INPUT:
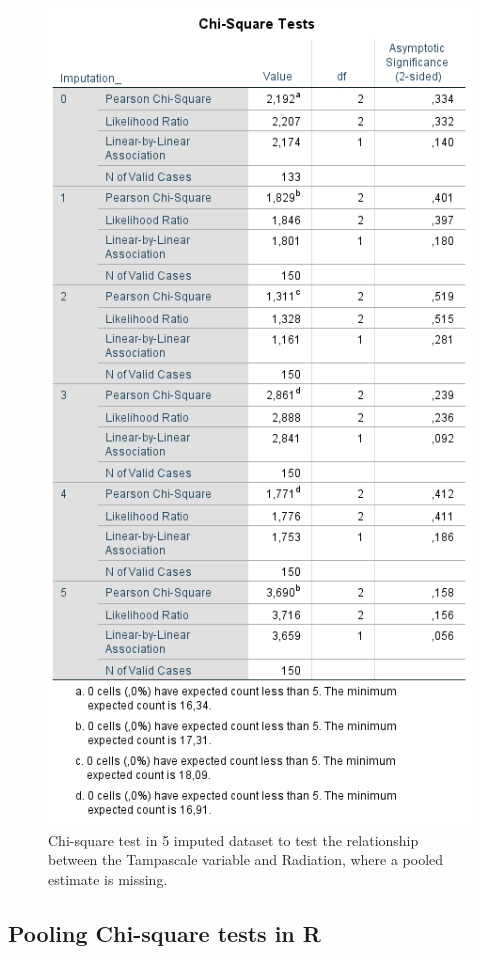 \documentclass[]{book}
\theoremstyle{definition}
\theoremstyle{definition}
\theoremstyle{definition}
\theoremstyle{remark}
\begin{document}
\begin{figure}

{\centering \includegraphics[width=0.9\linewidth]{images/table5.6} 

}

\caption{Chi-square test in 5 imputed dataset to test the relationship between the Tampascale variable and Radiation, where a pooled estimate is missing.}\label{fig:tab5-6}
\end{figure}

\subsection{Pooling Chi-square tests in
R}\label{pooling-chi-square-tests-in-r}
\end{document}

==

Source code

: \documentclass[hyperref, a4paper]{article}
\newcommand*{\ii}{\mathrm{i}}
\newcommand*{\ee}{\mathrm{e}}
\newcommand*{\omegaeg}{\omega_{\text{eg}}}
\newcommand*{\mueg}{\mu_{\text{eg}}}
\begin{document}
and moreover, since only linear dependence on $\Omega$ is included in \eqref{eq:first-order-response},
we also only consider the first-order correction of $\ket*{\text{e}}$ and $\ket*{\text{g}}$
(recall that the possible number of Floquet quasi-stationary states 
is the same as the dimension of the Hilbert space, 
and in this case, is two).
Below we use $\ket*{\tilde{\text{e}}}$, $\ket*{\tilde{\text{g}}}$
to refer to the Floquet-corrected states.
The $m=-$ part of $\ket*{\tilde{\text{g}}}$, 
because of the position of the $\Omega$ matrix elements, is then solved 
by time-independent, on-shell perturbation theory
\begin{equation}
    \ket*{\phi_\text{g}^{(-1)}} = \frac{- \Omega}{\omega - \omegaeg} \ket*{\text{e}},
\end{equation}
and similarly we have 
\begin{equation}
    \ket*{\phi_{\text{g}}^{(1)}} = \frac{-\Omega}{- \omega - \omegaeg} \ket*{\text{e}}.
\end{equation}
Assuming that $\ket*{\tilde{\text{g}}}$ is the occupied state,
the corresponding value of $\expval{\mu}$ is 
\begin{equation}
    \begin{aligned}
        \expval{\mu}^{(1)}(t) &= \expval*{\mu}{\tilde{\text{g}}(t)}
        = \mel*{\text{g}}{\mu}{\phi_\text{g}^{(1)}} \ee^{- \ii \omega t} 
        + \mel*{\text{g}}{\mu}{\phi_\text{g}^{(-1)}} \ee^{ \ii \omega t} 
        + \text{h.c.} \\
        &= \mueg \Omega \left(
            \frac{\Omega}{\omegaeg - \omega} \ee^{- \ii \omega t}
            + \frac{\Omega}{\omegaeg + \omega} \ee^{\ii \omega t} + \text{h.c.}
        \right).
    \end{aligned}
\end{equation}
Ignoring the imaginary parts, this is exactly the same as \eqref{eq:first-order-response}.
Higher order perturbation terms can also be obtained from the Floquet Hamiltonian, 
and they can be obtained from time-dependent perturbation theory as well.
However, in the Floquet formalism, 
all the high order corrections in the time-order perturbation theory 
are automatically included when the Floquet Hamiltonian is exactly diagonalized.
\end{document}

WHAT TO WORK ON:
Considering the records above, how many lines hold "that"? Please answer with only the number.

RESPONSE:
2